**Your objective**
Select and reproduce each line of the listing below that bears the string "enquote".

**Given records**
━━━━━━━━
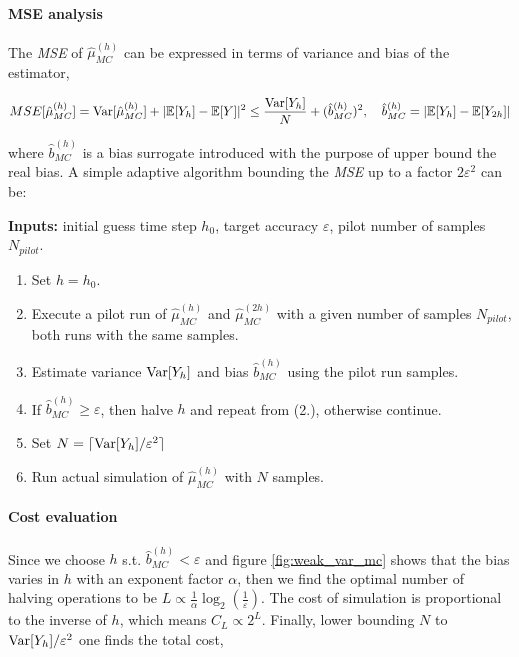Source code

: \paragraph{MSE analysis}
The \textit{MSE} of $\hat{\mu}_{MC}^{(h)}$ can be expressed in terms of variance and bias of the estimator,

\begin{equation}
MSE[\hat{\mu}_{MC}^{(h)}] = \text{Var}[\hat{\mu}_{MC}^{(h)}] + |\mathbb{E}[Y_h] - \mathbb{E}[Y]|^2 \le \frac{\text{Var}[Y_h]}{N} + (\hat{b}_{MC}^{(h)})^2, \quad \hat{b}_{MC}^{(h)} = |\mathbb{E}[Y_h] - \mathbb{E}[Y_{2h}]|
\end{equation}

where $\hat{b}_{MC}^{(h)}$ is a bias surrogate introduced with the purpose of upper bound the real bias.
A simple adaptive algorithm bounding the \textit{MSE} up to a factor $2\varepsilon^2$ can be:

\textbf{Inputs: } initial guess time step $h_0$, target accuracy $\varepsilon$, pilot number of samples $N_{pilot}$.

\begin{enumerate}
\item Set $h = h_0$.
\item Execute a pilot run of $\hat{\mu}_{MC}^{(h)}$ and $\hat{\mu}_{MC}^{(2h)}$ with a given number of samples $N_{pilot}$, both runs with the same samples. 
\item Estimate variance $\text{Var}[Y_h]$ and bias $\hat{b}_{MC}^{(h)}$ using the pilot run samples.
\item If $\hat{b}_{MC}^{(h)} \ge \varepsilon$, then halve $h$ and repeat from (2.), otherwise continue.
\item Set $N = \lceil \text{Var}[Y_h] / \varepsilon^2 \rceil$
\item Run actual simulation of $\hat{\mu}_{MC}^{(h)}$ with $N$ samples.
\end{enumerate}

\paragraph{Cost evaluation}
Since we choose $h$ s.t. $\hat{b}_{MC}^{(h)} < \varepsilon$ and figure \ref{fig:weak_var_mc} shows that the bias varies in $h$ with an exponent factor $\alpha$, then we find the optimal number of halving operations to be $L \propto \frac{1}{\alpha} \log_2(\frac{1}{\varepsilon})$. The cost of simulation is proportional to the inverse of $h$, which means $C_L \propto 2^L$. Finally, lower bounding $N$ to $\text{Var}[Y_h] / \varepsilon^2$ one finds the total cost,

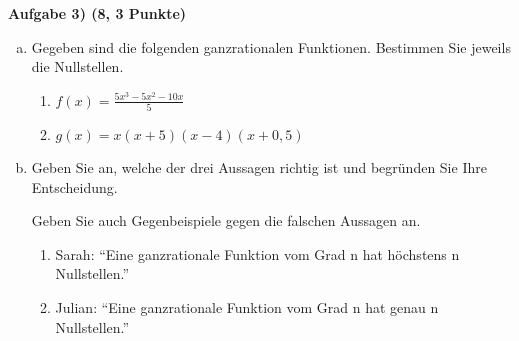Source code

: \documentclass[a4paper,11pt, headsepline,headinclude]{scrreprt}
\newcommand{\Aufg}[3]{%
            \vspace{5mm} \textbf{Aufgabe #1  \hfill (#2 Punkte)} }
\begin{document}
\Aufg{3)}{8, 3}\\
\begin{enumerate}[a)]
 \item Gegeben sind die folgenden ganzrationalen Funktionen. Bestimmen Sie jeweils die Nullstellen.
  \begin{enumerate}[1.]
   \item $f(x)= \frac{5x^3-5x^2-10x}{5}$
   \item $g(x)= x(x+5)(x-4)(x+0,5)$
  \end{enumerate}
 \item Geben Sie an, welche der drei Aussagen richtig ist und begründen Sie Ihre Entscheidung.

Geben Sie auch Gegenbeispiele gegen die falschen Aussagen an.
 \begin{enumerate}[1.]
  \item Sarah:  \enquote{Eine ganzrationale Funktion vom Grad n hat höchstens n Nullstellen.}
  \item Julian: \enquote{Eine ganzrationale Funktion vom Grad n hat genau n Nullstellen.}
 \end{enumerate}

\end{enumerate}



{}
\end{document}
━━━━━━━━
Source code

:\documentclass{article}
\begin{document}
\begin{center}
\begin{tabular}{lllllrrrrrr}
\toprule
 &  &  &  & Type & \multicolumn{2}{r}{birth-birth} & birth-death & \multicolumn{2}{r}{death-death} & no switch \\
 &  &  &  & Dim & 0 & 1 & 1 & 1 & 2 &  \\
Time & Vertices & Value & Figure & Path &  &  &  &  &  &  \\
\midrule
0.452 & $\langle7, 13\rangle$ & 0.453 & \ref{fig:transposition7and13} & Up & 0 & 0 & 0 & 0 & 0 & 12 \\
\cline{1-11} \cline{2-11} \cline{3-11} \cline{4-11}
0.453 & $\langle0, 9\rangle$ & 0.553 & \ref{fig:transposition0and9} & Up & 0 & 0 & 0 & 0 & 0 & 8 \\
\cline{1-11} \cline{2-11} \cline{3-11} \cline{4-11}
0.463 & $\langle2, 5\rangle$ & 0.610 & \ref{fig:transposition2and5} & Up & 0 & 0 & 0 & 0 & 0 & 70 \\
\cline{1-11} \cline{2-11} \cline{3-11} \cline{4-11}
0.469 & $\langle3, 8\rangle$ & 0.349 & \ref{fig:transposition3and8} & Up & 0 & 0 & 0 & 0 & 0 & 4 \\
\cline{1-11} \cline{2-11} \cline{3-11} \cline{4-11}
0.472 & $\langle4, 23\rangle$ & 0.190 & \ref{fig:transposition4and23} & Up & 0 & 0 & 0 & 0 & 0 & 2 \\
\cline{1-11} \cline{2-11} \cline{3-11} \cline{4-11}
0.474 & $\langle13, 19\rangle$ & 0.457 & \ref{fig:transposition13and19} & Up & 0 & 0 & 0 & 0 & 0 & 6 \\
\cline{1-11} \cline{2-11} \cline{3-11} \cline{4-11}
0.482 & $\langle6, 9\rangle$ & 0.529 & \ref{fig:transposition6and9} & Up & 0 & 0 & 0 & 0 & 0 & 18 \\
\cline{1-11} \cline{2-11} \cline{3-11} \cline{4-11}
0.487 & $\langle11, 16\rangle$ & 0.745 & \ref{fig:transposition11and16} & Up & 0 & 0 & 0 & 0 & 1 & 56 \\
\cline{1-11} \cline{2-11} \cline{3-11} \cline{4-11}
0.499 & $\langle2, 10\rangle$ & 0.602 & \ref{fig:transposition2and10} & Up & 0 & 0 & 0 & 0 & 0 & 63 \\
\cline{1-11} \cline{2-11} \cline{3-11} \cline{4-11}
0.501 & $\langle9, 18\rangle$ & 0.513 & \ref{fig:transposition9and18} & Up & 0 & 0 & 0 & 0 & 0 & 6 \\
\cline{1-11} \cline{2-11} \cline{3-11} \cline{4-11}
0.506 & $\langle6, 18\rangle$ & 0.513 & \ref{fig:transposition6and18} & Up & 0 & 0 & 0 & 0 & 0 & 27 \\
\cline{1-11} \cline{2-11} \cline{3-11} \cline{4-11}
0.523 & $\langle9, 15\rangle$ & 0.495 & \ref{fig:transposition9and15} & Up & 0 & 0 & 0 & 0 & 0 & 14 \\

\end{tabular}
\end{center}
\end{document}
━━━━━━━━
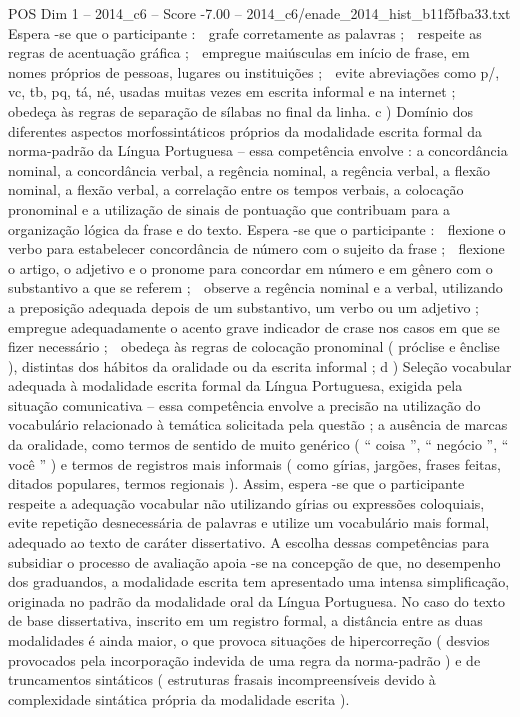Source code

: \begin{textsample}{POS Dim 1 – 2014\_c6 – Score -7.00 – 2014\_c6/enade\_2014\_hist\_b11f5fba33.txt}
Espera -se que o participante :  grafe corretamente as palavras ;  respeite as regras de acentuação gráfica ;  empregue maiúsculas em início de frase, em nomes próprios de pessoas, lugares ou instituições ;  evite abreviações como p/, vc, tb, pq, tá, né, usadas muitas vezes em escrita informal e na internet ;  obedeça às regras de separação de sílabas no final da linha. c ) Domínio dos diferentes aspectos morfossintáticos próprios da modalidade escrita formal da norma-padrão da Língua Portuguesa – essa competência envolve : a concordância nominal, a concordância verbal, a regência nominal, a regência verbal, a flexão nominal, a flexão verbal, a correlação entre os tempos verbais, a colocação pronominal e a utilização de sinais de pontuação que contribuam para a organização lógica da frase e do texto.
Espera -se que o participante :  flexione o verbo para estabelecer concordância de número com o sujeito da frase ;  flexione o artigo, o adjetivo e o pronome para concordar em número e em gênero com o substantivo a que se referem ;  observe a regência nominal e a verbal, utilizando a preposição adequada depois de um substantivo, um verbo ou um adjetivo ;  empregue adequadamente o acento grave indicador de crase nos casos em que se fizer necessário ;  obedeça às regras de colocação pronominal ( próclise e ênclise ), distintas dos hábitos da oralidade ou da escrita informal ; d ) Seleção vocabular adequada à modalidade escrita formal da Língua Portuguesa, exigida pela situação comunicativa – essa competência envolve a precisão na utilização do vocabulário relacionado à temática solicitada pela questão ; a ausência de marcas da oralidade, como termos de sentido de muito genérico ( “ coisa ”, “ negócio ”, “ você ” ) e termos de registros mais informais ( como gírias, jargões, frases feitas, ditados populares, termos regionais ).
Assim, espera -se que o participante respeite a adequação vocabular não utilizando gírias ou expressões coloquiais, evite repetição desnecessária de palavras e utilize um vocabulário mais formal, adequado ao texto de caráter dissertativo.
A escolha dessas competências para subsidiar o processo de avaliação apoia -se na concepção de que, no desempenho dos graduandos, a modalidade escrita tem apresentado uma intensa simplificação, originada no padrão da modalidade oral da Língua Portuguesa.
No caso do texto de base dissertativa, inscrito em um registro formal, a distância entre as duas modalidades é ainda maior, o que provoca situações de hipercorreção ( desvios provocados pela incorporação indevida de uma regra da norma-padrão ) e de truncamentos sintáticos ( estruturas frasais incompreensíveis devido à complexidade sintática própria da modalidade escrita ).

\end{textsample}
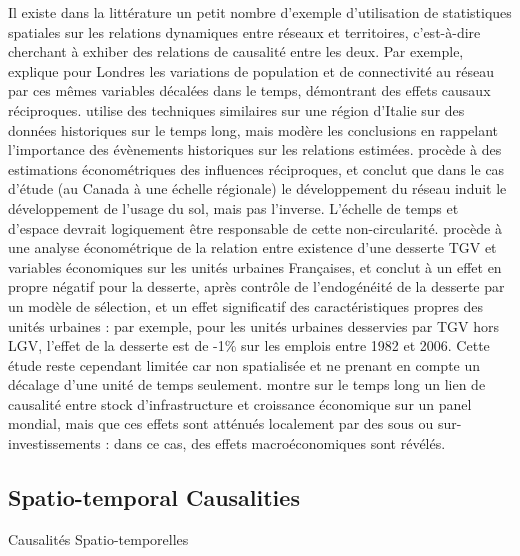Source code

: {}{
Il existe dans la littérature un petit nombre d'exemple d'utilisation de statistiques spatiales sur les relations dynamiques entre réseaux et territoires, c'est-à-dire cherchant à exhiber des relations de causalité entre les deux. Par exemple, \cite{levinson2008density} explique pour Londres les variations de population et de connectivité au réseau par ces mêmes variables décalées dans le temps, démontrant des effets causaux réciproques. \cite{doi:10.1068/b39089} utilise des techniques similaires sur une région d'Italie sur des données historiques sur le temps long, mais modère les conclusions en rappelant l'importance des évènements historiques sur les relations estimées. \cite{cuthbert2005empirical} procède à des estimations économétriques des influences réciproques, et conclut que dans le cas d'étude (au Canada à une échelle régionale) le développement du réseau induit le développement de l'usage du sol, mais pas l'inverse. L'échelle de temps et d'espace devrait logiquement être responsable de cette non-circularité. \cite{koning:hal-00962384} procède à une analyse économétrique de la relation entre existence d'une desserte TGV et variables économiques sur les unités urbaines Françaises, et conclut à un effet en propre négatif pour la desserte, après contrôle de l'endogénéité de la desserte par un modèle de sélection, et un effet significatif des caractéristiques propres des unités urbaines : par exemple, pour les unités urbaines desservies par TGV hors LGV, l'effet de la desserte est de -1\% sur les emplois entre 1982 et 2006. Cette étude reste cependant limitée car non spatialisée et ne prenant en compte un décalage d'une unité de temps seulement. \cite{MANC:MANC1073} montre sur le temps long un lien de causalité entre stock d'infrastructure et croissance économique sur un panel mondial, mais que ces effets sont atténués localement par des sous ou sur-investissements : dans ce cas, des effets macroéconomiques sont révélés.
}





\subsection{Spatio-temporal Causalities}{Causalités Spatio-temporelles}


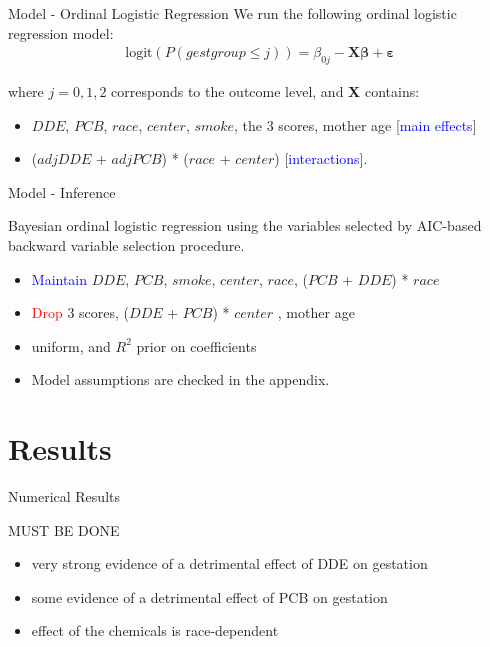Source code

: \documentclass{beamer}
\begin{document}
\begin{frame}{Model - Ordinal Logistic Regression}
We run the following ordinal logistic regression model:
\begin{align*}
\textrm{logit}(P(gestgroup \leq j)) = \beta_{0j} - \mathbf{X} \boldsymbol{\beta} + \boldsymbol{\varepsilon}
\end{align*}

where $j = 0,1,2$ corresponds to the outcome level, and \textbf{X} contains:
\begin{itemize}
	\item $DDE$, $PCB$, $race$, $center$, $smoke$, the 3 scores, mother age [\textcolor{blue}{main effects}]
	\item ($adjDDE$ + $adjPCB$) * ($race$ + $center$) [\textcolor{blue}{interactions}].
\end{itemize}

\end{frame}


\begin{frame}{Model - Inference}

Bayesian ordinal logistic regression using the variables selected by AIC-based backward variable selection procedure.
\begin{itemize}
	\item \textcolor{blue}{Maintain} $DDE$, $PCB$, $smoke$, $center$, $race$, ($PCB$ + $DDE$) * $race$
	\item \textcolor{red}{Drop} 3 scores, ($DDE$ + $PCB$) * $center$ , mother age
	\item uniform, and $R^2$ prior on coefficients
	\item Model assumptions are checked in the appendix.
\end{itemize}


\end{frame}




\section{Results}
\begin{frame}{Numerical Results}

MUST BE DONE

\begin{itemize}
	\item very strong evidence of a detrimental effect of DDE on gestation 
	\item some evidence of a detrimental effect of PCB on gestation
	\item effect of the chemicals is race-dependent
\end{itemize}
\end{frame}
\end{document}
━━━━━━━━
**Problem solution**
  \item Sarah:  \enquote{Eine ganzrationale Funktion vom Grad n hat höchstens n Nullstellen.}
  \item Julian: \enquote{Eine ganzrationale Funktion vom Grad n hat genau n Nullstellen.}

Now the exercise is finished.